### Task to complete
How do the lines below between the ones holding "prices. The constraint" and "accounted for.", inclusive, read? Give them again exactly, with no other lines.

### Data for processing
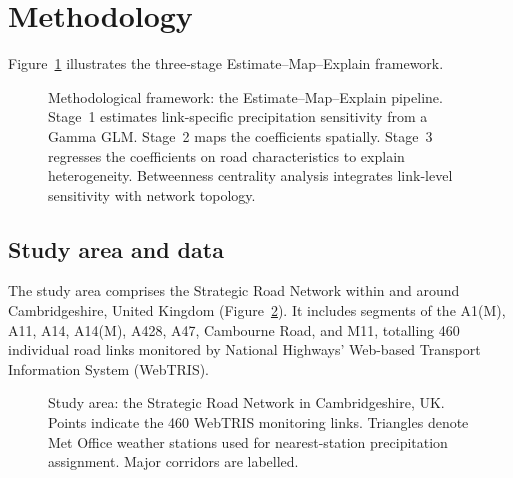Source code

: \documentclass[review]{elsarticle}
\begin{document}
\section{Methodology}
\label{sec:method}

Figure~\ref{fig:framework} illustrates the three-stage Estimate--Map--Explain framework.

\begin{figure}[htbp]
\centering
\caption{Methodological framework: the Estimate--Map--Explain pipeline. Stage~1 estimates link-specific precipitation sensitivity from a Gamma GLM. Stage~2 maps the coefficients spatially. Stage~3 regresses the coefficients on road characteristics to explain heterogeneity. Betweenness centrality analysis integrates link-level sensitivity with network topology.}
\label{fig:framework}
\end{figure}


\subsection{Study area and data}
\label{sec:method:data}

The study area comprises the Strategic Road Network within and around Cambridgeshire, United Kingdom (Figure~\ref{fig:study_area}). It includes segments of the A1(M), A11, A14, A14(M), A428, A47, Cambourne Road, and M11, totalling 460 individual road links monitored by National Highways' Web-based Transport Information System (WebTRIS).

\begin{figure}[htbp]
\centering
\caption{Study area: the Strategic Road Network in Cambridgeshire, UK. Points indicate the 460 WebTRIS monitoring links. Triangles denote Met Office weather stations used for nearest-station precipitation assignment. Major corridors are labelled.}
\label{fig:study_area}
\end{figure}
\end{document}

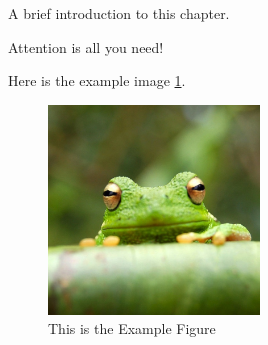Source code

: A brief introduction to this chapter.

Attention is all you need\cite{vaswani2017attention}!

Here is the example image \ref{fig:example}.

\begin{figure}
    \centering
    \includegraphics[width=0.5\textwidth]{fig/ch1/frog.jpg}
    \caption{This is the Example Figure}
    \label{fig:example}
\end{figure}

\lipsum[1-10]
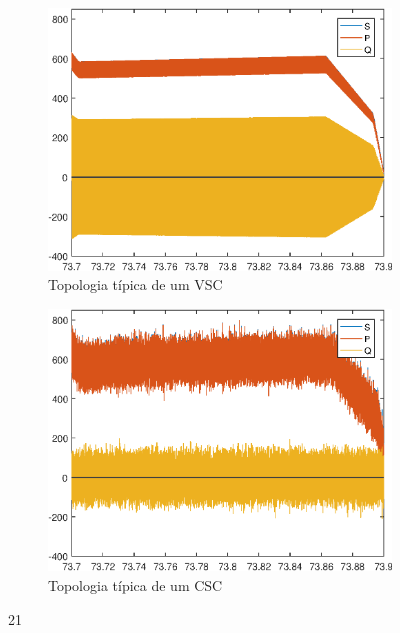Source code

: \begin{figure}[!htb] %
	\centering
	\begin{subfigure}[b]{0.48\textwidth}
		\centering
		\includegraphics[width=\textwidth]{Cap4/Figuras/resultados_unfilt_21.eps}
		\caption{Topologia típica de um VSC} 
		\label{fig:resultados_unfilt_21.eps}
	\end{subfigure}%
		\hfill
	\begin{subfigure}[b]{0.48\textwidth}  
		\centering 
		\includegraphics[width=\textwidth]{Cap4/Figuras/resultados_filt_21.eps}
		\caption{Topologia típica de um CSC}    
		\label{fig:resultados_filt_21.eps}
	\end{subfigure}%
	\caption{21}
	\label{fig:21}
\end{figure}


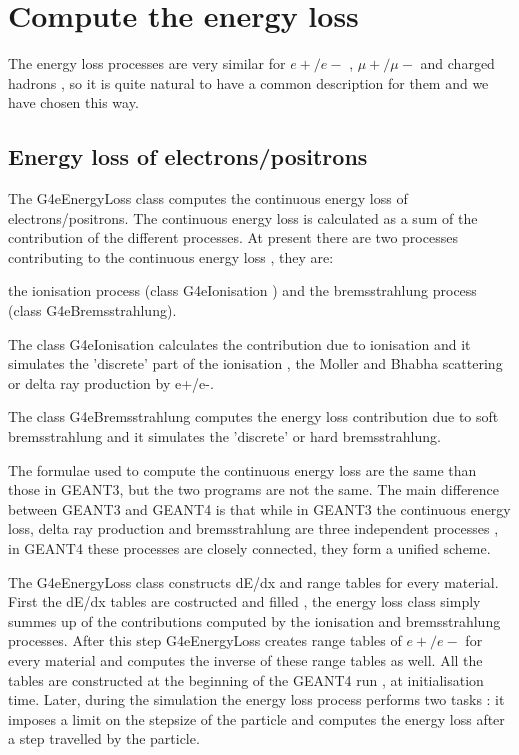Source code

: \chapter{Compute the energy loss}
 
 The energy loss processes are very similar for \(e+/e-\) , \(\mu+/\mu-\) and
charged hadrons , so it is quite natural to have a common description for them
and we have chosen this way.

\section{Energy loss of electrons/positrons}

 The G4eEnergyLoss class computes the continuous energy loss \linebreak
  of electrons/positrons.
 The continuous energy loss is calculated as
a sum of the contribution of the different processes.
 At present there are two processes
contributing to the continuous energy loss , they are:

            the ionisation process (class G4eIonisation ) and
            the bremsstrahlung process (class G4eBremsstrahlung).

 The class G4eIonisation calculates the contribution due to ionisation and
it simulates the 'discrete' part of the ionisation , the Moller and Bhabha
scattering or delta ray production by e+/e-.

 The class G4eBremsstrahlung computes the energy loss contribution due to
soft bremsstrahlung and it simulates the 'discrete' or hard bremsstrahlung.
 
 The formulae used to compute the continuous energy loss are the same than
those in GEANT3, but the two programs are not the same. 
 The main difference between GEANT3 and GEANT4 is that while in GEANT3 the
continuous energy loss, delta ray production and bremsstrahlung are three
independent processes , in GEANT4 these processes are closely connected,
they form a unified scheme.

 The G4eEnergyLoss class constructs dE/dx and range tables for every material.
 First the dE/dx tables are costructed and filled , the energy loss class
  simply summes up of the contributions computed by the ionisation and 
 bremsstrahlung processes. After this step G4eEnergyLoss creates range tables
 of \(e+/e-\) for every material and computes the inverse of these range 
 tables as well. All the tables are constructed 
 at the beginning of the GEANT4 run , at initialisation time. Later, during
the simulation the energy loss process performs two tasks : it imposes a
limit on the stepsize of the particle and computes the energy loss after
a step travelled by the particle. 
 
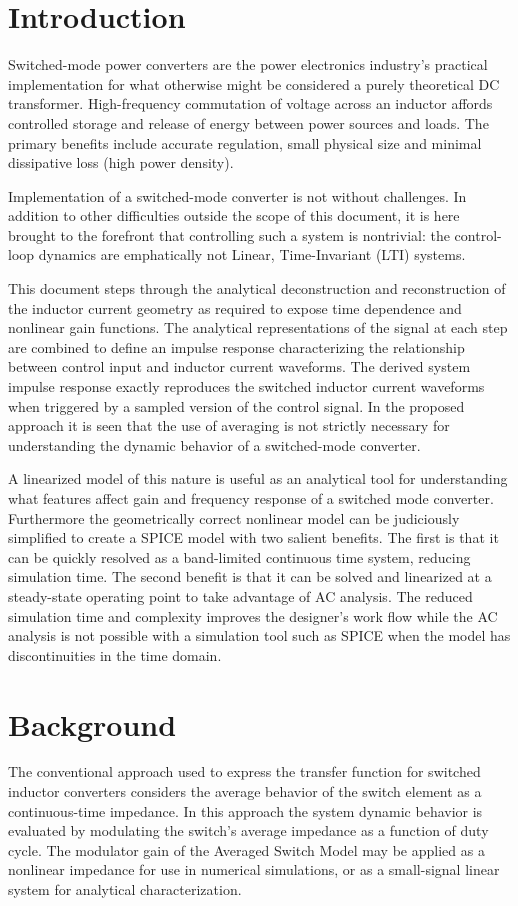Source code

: \documentclass[conference]{IEEEtran}
\begin{document}
\section{Introduction}
Switched-mode power converters are the power electronics industry's practical implementation for what otherwise might be considered a purely theoretical DC transformer. High-frequency commutation of voltage across an inductor affords controlled storage and release of energy between power sources and loads.  The primary benefits include accurate regulation, small physical size and minimal dissipative loss (high power density). 

Implementation of a switched-mode converter is not without challenges. In addition to other difficulties outside the scope of this document, it is here brought to the forefront that controlling such a system is nontrivial: the control-loop dynamics are emphatically not Linear, Time-Invariant (LTI) systems.

This document steps through the analytical deconstruction and reconstruction of the inductor current geometry as required to expose time dependence and nonlinear gain functions. The analytical representations of the signal at each step are combined to define an impulse response characterizing the relationship between control input and inductor current waveforms.  The derived system impulse response exactly reproduces the switched inductor current waveforms when triggered by a sampled version of the control signal. In the proposed approach it is seen that the use of averaging is not strictly necessary for understanding the dynamic behavior of a switched-mode converter.

A linearized model of this nature is useful as an analytical tool for understanding what features affect gain and frequency response of a switched mode converter.  Furthermore the geometrically correct nonlinear model can be judiciously simplified to create a SPICE model with two salient benefits. The first is that it can be quickly resolved as a band-limited continuous time system, reducing simulation time.  The second benefit is that it can be solved and linearized at a steady-state operating point to take advantage of AC analysis. The reduced simulation time and complexity improves the designer's work flow while the AC analysis is not possible with a simulation tool such as SPICE when the model has discontinuities in the time domain.

\section{Background}
The conventional approach used to express the transfer function for switched inductor converters considers the average behavior of the switch element as a continuous-time impedance.  In this approach the system dynamic behavior is evaluated by modulating the switch's average impedance as a function of duty cycle. The modulator gain of the Averaged Switch Model may be applied as a nonlinear impedance for use in numerical simulations, or as a small-signal linear system for analytical characterization.
\end{document}
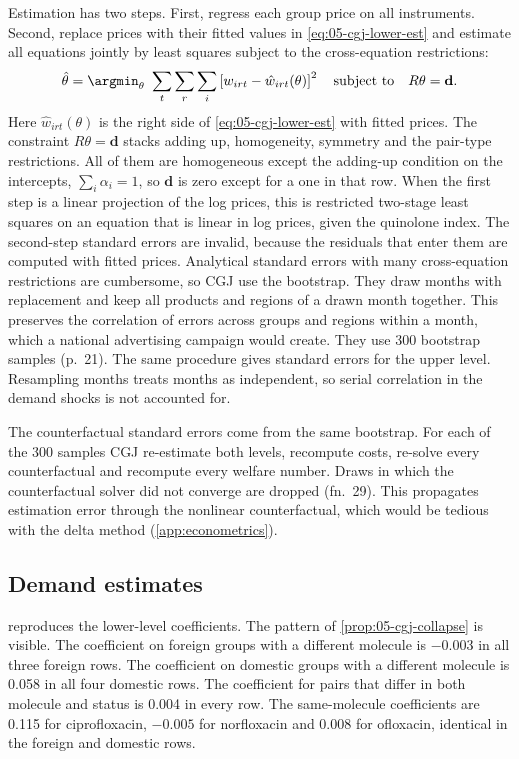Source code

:  Estimation has two steps. First, regress each group price on all instruments.
Second, replace prices with their fitted values in \eqref{eq:05-cgj-lower-est} and estimate all equations jointly by
least squares subject to the cross-equation restrictions:
\begin{equation}\label{eq:05-cgj-cls}
\hat\theta = \argmin_{\theta}\ \sum_{t}\sum_{r}\sum_{i}\left[w_{irt} - \hat w_{irt}(\theta)\right]^2
\quad\text{subject to}\quad R\theta = \mathbf{d}.
\end{equation}
Here $\hat w_{irt}(\theta)$ is the right side of \eqref{eq:05-cgj-lower-est} with fitted prices. The constraint
$R\theta = \mathbf{d}$ stacks adding up, homogeneity, symmetry and the pair-type restrictions. All of them are homogeneous
except the adding-up condition on the intercepts, $\sum_i\alpha_i = 1$, so $\mathbf{d}$ is zero except for a one in that
row. When the first step is a linear projection of the
log prices, this is restricted two-stage least squares on an equation that is linear in log prices, given the
quinolone index. The second-step standard errors are invalid, because the residuals that enter them are computed
with fitted prices. Analytical standard errors with many cross-equation restrictions are cumbersome, so CGJ use
the bootstrap. They draw months with replacement and keep all products and regions of a drawn month
together. This preserves the correlation of errors across groups and regions within a month, which a national
advertising campaign would create. They use 300 bootstrap samples (p.~21). The same procedure gives standard errors
for the upper level. Resampling months treats months as independent, so serial correlation in the demand shocks is not
accounted for.

The counterfactual standard errors come from the same bootstrap. For each of the 300 samples CGJ re-estimate both
levels, recompute costs, re-solve every counterfactual and recompute every welfare number. Draws in which the
counterfactual solver did not converge are dropped (fn.~29). This propagates estimation error through the nonlinear
counterfactual, which would be tedious with the delta method (\cref{app:econometrics}).

\subsection{Demand estimates}\label{sec:05-cgj-elasticities}

 reproduces the lower-level coefficients. The pattern of \cref{prop:05-cgj-collapse} is
visible. The coefficient on foreign groups with a different molecule is $-0.003$ in all three foreign rows. The
coefficient on domestic groups with a different molecule is 0.058 in all four domestic rows. The coefficient for pairs
that differ in both molecule and status is 0.004 in every row. The same-molecule coefficients are 0.115 for
ciprofloxacin, $-0.005$ for norfloxacin and 0.008 for ofloxacin, identical in the foreign and domestic rows.

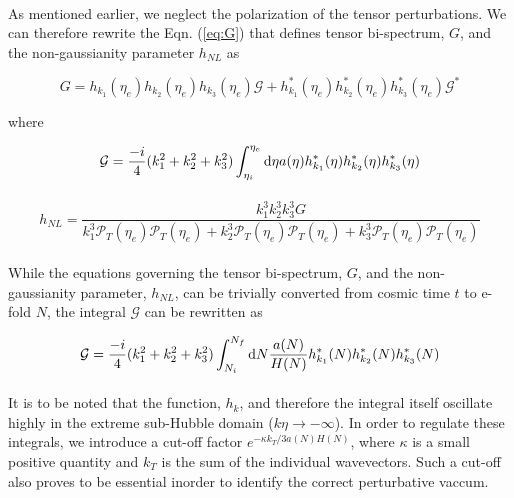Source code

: \documentclass[12pt,a4paper,oneside]{book}
\begin{document}
\paragraph*{} As mentioned earlier, we neglect the polarization of the tensor perturbations. 
We can therefore rewrite the Eqn. (\ref{eq:G}) that defines tensor bi-spectrum, $G$, and 
the non-gaussianity parameter $h_{NL}$ as 

\begin{equation}\label{eqn:G_eta}
G = h_{k_1}(\eta_e)h_{k_2}(\eta_e)h_{k_3}(\eta_e)\mathcal{G} 
	+h_{k_1}^{*}(\eta_e)h_{k_2}^{*}(\eta_e)h_{k_3}^{*}(\eta_e)\mathcal{G}^{*}
\end{equation}

\noindent where

\begin{equation}\label{eqn:calG_eta}
\mathcal{G} = \frac{-i}{4}(k_1^2+k_2^2+k_3^2)\int^{\eta_e}_{\eta_i} {\rm d}\eta a(\eta) h_{k_1}^{*}(\eta)h_{k_2}^{*}(\eta)h_{k_3}^{*}(\eta)
\end{equation}

\paragraph*{} 

\begin{equation}\label{eqn:h_NL_eta}
h_{NL} = \frac{k_1^3k_2^3k_3^3G}
{k_1^3\mathcal{P}_{T}(\eta_e)\mathcal{P}_{T}(\eta_e)
+ k_2^3\mathcal{P}_{T}(\eta_e)\mathcal{P}_{T}(\eta_e)
+ k_3^3\mathcal{P}_{T}(\eta_e)\mathcal{P}_{T}(\eta_e)}
\end{equation}

\paragraph*{} While the equations governing the tensor bi-spectrum, $G$, 
and the non-gaussianity parameter, $h_{NL}$, can be trivially converted from 
cosmic time $t$ to e-fold $N$, the integral $\mathcal{G}$ can be rewritten as 

\begin{equation}\label{eqn:calG_N}
\mathcal{G} = \frac{-i}{4}(k_1^2+k_2^2+k_3^2)\int^{N_f}_{N_i} {\rm d}N \frac{a(N)}{H(N)} h_{k_1}^{*}(N)h_{k_2}^{*}(N)h_{k_3}^{*}(N)
\end{equation}

\paragraph*{} It is to be noted that the function, $h_k$, and therefore the integral itself 
oscillate highly in the extreme sub-Hubble domain ($k\eta\rightarrow -\infty$). In order to 
regulate these integrals, we introduce a cut-off factor $e^{-\kappa k_T/3a(N)H(N)}$, where 
$\kappa$ is a small positive quantity and $k_T$ is the sum of the individual wavevectors. 
Such a cut-off also proves to be essential inorder to identify the correct perturbative vaccum.
\end{document}
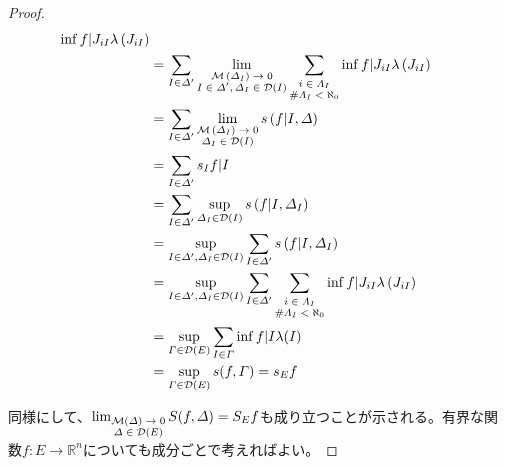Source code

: \documentclass[dvipdfmx]{jsarticle}
\begin{document}
\begin{proof}
\begin{align*}
{{{\begin{matrix}
\end{matrix}} {\inf{f|J_{iI}}\lambda\left( J_{iI} \right)}}}\\
&= \sum_{I \in \varDelta' } {\lim_{\scriptsize \begin{matrix}
\mathcal{M}\left( \varDelta_{I} \right) \rightarrow 0 \\
I \in \varDelta', \varDelta_{I}\in \mathcal{D}(I) \\
\end{matrix}}{\sum_{\scriptsize \begin{matrix}
i \in \varLambda_{I} \\
\#\varLambda_{I} < \aleph_{0} \\
\end{matrix}} {\inf{f|J_{iI}}\lambda\left( J_{iI} \right)}}}\\
&= \sum_{I \in \varDelta' } {\lim_{\scriptsize \begin{matrix}
\mathcal{M}\left( \varDelta_{I} \right) \rightarrow 0 \\
\varDelta_{I}\in \mathcal{D}(I) \\
\end{matrix}}{s\left( f|I,\varDelta \right)}}\\
&= \sum_{I \in \varDelta' } {s_{I}f|I}\\
&= \sum_{I \in \varDelta' } {\sup_{\varDelta_{I}\in \mathcal{D}(I)}{s\left( f|I,\varDelta_{I} \right)}}\\
&= \sup_{I \in \varDelta', \varDelta_{I}\in \mathcal{D}(I)}{\sum_{I \in \varDelta' } {s\left( f|I,\varDelta_{I} \right)}}\\
&= \sup_{I \in \varDelta', \varDelta_{I}\in \mathcal{D}(I)}{\sum_{I \in \varDelta' } {\sum_{\scriptsize \begin{matrix}
i \in \varLambda_{I} \\
\#\varLambda_{I} < \aleph_{0} \\
\end{matrix}} {\inf{f|J_{iI}}\lambda\left( J_{iI} \right)}}}\\
&= \sup_{\varGamma \in \mathcal{D}(E)}{\sum_{I \in \varGamma } {\inf{f|I}\lambda(I)}}\\
&= \sup_{\varGamma \in \mathcal{D}(E)}{s(f,\varGamma)} = s_{E}f
\end{align*}\par
同様にして、$\lim_{\scriptsize \begin{matrix}
\mathcal{M}(\varDelta) \rightarrow 0 \\
\varDelta \in \mathcal{D}(E) \\
\end{matrix}}{S(f,\varDelta)} = S_{E}f$も成り立つことが示される。有界な関数$f:E \rightarrow \mathbb{R}^{n}$についても成分ごとで考えればよい。
\end{proof}
\end{document}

### Response area
Here $\hat w_{irt}(\theta)$ is the right side of \eqref{eq:05-cgj-lower-est} with fitted prices. The constraint
$R\theta = \mathbf{d}$ stacks adding up, homogeneity, symmetry and the pair-type restrictions. All of them are homogeneous
except the adding-up condition on the intercepts, $\sum_i\alpha_i = 1$, so $\mathbf{d}$ is zero except for a one in that
row. When the first step is a linear projection of the
log prices, this is restricted two-stage least squares on an equation that is linear in log prices, given the
quinolone index. The second-step standard errors are invalid, because the residuals that enter them are computed
with fitted prices. Analytical standard errors with many cross-equation restrictions are cumbersome, so CGJ use
the bootstrap. They draw months with replacement and keep all products and regions of a drawn month
together. This preserves the correlation of errors across groups and regions within a month, which a national
advertising campaign would create. They use 300 bootstrap samples (p.~21). The same procedure gives standard errors
for the upper level. Resampling months treats months as independent, so serial correlation in the demand shocks is not
accounted for.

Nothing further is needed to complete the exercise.